Originally Posted By Lisann22 ecdc - he's my personal hero too. I love Dr. King and what he stands for. I've read almost all his speeches and writings. One of the few things I'm excited about moving to Atlanta for is being nearer to his museum and center. Maybe I'm being naive but being able to volunteer for something back there in his honor is important to me. Yes, he was only a man with his own imperfections but he was also brilliant. I could say so much more and unfortunately I'm not as eloquent a writer and I need to get back to work. ;>
Originally Posted By johnno52 I was not living in NA at the time of his death and as I was young I didn't know what his death meant. Living in Canada the last 37 years and as I enjoy watching documentaries, I have come to learn and realize that with all the hatred and segregation that was going on throughout his life to the people of color. What great courage he had to confront this adversity knowing at any time his life could be wasted at any moment. His death like of Ghandi's, shows you the fear people have towards change and great leaders.
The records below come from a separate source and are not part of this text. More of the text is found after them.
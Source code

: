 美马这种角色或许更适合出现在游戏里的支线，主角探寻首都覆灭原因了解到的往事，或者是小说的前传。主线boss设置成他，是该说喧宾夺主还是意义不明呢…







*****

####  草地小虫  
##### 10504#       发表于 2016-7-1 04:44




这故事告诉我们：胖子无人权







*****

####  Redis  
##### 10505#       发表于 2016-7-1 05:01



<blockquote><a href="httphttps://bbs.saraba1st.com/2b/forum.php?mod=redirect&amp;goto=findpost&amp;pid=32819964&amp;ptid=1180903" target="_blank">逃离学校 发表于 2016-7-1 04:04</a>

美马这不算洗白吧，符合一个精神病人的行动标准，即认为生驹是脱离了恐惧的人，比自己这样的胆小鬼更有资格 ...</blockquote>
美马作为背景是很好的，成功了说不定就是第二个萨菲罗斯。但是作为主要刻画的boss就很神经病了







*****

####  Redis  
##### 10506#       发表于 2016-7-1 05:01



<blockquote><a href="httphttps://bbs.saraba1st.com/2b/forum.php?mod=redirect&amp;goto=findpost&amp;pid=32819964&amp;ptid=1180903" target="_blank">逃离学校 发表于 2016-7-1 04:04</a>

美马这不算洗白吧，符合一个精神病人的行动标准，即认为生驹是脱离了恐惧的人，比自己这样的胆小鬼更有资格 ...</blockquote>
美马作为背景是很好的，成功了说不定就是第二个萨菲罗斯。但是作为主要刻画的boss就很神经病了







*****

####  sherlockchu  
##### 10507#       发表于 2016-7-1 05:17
Originally Posted By Dabob2 He is also one of my personal heroes. He's been sanitized a bit in recent years in the media, as some of his message (especially on economic injustice) still makes some people uncomfortable. Some of what he said is now accepted by just about all Americans, some still sounds radical - but "radical" in the sense of "at the roots of the problem" and radical in the sense that some of Jesus' teachings were radical... and that's not a coincidence, of course. Another of my heroes is Medgar Evers, murdered in 1963 in Mississippi for the tremendous crime of trying to register people to vote. I mention him because after his murder his family came to live in my town, and I got to know one of his sons a little bit.
Originally Posted By Lisann22 My mom and elder family members were just talking about Medgar Evers DaBob2. His work sometimes gets lot amongst the more famous.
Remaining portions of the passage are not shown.